I know you dont want to hear this but get an OEM Bosch MAF from the dealer. I bought a cheaper MAF from an autoparts store & it was bad. I returned it & got another, that was bad (throwing codes & wouldnt run right). I brought that one back, told the cheap auto parts store that i just wanted a refund ($120.00) & went to the dealer, pair $222.85 (last week) & the car now runs fine but i have the new code P0103. People here told me to get an OEM MAF & not a cheap auto parts store MAF. I didnt listen LOL. I found out the hard way so i am passing this on to you. Get the OEM one from the dealer. This is the one sensor you cant cheap out on.

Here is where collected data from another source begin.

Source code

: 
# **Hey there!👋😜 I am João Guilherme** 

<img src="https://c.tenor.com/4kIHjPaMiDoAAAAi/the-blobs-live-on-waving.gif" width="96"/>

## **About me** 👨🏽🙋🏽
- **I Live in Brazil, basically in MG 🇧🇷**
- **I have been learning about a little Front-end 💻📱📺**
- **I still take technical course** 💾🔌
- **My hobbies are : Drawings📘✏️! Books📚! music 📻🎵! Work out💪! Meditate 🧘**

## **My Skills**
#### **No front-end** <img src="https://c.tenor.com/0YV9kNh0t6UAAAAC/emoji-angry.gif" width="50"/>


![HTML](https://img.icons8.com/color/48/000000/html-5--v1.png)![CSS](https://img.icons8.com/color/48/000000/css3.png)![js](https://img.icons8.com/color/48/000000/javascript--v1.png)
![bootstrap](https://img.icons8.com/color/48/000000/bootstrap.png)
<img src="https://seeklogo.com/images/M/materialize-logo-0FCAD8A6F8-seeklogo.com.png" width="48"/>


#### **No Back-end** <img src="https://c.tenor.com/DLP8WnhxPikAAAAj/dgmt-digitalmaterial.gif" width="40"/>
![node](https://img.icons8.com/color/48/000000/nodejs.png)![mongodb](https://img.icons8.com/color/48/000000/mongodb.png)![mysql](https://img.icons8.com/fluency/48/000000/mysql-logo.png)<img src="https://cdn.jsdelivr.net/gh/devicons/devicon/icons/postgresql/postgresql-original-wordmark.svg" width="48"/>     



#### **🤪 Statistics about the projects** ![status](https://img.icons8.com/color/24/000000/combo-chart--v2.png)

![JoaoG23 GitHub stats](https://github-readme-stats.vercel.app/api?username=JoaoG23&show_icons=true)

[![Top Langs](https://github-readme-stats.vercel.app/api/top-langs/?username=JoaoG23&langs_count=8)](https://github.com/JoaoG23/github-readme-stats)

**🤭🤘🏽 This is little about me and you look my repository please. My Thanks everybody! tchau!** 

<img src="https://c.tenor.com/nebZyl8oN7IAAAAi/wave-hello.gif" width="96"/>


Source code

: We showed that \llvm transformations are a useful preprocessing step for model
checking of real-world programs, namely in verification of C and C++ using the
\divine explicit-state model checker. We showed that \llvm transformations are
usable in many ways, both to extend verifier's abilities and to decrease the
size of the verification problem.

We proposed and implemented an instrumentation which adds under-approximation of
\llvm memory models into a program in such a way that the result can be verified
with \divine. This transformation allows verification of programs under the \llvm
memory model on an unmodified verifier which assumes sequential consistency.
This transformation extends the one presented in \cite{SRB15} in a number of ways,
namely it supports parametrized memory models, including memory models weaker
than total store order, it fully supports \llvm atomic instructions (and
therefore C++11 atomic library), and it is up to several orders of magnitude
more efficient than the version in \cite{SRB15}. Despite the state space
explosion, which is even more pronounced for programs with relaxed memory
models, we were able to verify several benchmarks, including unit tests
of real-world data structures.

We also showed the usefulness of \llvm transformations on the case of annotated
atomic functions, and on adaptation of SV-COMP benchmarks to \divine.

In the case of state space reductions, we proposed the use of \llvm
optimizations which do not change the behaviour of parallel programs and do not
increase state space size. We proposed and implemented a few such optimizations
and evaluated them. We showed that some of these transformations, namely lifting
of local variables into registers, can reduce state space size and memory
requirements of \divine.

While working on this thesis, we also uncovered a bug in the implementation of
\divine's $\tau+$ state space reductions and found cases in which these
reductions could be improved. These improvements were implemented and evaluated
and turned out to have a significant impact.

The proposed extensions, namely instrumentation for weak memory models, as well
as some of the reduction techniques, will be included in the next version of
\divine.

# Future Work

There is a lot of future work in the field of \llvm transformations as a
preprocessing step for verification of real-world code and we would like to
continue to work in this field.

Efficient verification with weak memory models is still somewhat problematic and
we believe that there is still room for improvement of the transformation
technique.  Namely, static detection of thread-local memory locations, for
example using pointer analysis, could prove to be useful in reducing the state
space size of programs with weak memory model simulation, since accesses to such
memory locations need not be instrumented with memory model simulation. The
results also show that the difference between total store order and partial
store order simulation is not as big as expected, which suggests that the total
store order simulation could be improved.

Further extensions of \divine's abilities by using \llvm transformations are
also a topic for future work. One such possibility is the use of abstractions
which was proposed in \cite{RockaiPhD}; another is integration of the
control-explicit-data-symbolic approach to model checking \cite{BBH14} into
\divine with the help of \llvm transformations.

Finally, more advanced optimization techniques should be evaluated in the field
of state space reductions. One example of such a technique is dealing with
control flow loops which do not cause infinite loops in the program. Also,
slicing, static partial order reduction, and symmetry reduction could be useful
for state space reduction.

_Modified by 01Golf at 10:09 AM 4-12-2009_


----------



## 01Golf (Sep 30, 2008)

I know you dont want to hear this but get an OEM Bosch MAF from the dealer. I bought a cheaper on from an autoparts store & it was bad. I returned it & got another, that was bad (throwing codes & wouldnt run right). I brought that one back, told the cheap auto parts store that i just wanted a refund (120.00) & went to the dealer, pair 222.85 (last week) & the car now runs fine but i have the new code P0103. People here told me to get an OEM one & not a cheap auto parts store one. I didnt listen LOL. I found out the hard way so i am passing this on to you. Get the OEM one from the dealer. This is the one sensor you cant cheap out on.


----------



## jcee2k5 (Feb 10, 2009)

Yea, the MAF from German Auto Parts (GAP) is an OEM Bosch for $194. It's a couple bucks cheaper than the stealership. 
I reset the codes last night & will wait to see if that code comes back. Did your CEL come on? Mine didn't come on & decided to scan it anyways & the code came up P0102. Mine is (MAF circuit low input) something like that. Did you try cleaning the MAF? I cleaned mine about 2 weeks ago already, maybe I should try again.
http://www.germanautoparts.com...l/5/2


----------



## 01Golf (Sep 30, 2008)

Yeah my code P0103 came back last night & I have a new OEM Bosch MAF from the dealer I put in a few days ago! HMMM its got me stumped. I talked to a VW rep & he said they wont repl the new MAF unless I take the car in for a checkover/diagnostic at $92.00 & if they find the new MAF i put in from them is bad, they will repl the MAF and waive the check over fee. They also said that if it wasnt the MAF thats the prob (how could it not be with a MAF code??) they will tell me what is the prob so i can fix it. The guy was also telling about how the connector to the MAF can go bad.


----------



## FL 2.0L (Aug 1, 2002)

Maybe try cleaning the connector yourself and try some dielectric grease in there. Any air leaks before the maf?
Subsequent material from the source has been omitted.